4 city activists convicted in D.C. protest
By Mark Melady

Four Worcester activists were convicted in a Washington, D.C., court of unlawful assembly yesterday for blocking the entrance to the Sudanese Embassy in a protest of what the Bush administration once called genocide in the Darfur region of Sudan.

Scott Schaeffer-Duffy of the Catholic Worker, who served as lead counsel as well as defendant, said that despite the convictions the defense was ablw to put on witnesses who testified to the extent of the killings, estimated by one Darfur analyst at 400,000, and to raise the moral issues of civil disobedience.

“The judge was very complimentary about our defense, but I would have preferred acquittal,” said Mr. Schaeffer-Duffy, who was given probation and a suspended sentence along with veteran city protestors Ken Hannaford-Ricardi and Tom Lewis. A fourth city resident, Harry Duchesne, was given a two-day sentence based on time served,

The men and three others who participated in the protest, all members of the Catholic Worker group, declined bail and were jailed for two days after their Feb. 2 protest.

The group had requested a meeting with Sudanese Embassy officials to press their case against what they believe is the Khartoum government’s support of militias that have destroyed entire villages in Darfur, forcing many hundreds of thousands to become refugees.

When embassy officials refused to meet, the seven knelt in prayer at the entrance and were arrested.

Colin L. Powell, then secretary of state, called the killings in Darfur genocide after a visit to the region, but Mr. Schaeffer-Duffy said his successor, Condoleeza Rice, has yet to use the term and the Bush administration has been more moderate in its assessments of the violence in Darfur.

One witness put on by the defense, Eric Reeves, a Smith college professor who has spent the last three years in the Sudan [sic], said as many as 500 Darfur residents per day are dying in the conflict.

Another witness, Mwiza Munthali, director of information at TransAfrica, a group that organized demonstrations against apartheid at the South African embassy in the 1960s [sic], testified that Nelson Mandela credited those demonstrations with being instrumental with bringing down the racist government.

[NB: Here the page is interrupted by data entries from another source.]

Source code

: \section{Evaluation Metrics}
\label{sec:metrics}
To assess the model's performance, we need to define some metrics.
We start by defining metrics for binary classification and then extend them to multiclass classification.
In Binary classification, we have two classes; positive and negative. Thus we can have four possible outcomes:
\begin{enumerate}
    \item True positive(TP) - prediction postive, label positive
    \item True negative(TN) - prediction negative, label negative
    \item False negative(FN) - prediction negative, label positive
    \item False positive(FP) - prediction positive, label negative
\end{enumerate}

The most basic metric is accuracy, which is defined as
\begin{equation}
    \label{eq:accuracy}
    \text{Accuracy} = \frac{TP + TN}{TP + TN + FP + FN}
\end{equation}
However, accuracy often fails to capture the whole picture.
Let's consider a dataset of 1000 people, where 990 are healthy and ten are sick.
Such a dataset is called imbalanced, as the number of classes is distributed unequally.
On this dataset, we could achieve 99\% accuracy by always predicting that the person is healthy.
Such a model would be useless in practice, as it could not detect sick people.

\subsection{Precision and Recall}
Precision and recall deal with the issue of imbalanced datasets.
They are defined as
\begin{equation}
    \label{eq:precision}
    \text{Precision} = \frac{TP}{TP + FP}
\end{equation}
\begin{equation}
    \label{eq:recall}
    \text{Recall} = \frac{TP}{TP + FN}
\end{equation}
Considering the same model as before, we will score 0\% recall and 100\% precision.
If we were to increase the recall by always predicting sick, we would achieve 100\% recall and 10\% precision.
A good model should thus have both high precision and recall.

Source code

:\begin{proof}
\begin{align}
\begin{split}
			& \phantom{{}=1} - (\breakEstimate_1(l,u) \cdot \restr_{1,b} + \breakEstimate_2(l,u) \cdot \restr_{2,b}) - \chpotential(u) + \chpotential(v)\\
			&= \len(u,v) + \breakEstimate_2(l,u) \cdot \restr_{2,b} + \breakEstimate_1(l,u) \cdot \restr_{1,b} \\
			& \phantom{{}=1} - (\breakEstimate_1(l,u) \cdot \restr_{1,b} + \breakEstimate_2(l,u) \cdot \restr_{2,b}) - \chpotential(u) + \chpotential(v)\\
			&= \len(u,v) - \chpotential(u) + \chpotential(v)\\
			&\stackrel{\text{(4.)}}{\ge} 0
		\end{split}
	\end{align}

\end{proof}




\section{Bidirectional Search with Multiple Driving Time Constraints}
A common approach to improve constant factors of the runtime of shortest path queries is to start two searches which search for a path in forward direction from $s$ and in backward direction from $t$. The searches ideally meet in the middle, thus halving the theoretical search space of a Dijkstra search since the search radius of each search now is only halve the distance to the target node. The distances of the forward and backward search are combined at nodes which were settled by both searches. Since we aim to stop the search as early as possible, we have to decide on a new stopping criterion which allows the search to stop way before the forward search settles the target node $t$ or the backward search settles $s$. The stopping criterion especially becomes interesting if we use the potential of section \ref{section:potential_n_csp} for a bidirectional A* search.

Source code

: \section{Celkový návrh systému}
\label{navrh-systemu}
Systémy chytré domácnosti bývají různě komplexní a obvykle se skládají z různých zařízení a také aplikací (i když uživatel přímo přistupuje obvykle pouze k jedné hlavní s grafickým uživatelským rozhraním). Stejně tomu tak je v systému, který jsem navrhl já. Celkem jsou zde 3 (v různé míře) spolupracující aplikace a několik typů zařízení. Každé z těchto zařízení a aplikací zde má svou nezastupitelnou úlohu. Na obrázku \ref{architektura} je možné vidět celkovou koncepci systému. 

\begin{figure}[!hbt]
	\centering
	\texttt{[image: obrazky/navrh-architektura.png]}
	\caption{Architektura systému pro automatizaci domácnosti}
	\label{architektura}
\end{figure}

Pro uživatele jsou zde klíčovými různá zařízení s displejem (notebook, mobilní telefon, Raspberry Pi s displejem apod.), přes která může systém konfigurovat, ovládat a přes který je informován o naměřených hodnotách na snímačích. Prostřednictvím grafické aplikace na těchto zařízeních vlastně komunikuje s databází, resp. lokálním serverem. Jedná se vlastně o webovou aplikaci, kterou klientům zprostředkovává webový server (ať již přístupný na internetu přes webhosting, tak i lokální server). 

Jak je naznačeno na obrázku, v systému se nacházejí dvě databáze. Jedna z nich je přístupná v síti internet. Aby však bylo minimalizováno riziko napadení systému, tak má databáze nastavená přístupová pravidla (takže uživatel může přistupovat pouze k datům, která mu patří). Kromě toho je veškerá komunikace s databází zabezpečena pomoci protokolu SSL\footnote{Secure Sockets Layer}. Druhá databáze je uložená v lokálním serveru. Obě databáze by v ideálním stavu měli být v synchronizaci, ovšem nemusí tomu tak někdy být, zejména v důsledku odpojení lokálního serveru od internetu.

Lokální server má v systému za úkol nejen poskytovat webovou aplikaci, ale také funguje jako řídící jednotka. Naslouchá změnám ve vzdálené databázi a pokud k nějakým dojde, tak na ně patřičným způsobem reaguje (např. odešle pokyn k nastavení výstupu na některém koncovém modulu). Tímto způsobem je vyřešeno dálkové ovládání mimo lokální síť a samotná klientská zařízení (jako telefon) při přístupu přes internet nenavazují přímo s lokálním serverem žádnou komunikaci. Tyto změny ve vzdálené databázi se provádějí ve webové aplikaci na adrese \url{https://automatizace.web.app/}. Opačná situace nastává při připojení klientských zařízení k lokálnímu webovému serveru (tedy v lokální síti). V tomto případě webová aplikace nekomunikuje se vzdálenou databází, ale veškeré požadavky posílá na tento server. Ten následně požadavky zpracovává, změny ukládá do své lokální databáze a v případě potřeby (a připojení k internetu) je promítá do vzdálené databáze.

Mr. Schaeffer-Duffy also put into evidence photographs he took of refugee camps while on a visit to Darfur last year with another defendant, Brenna Cussen.

Judge Rufus King III was not swayed, however, and found all seven guilty.

After the trial, the group marched 11 blocks to the White House to join a Darfur vigil.

“I encouraged civil disobedience at the Sudanese Embassy,” Mr. Schaeffer-Duffy said.

The group is returning to Worcester today.

“We may appeal the verdicts,” Mr. Schaeffer-Duffy said. “We have some soul-searching to do. If we get arrested again in Washington it’s right off to jail without even a hearing.”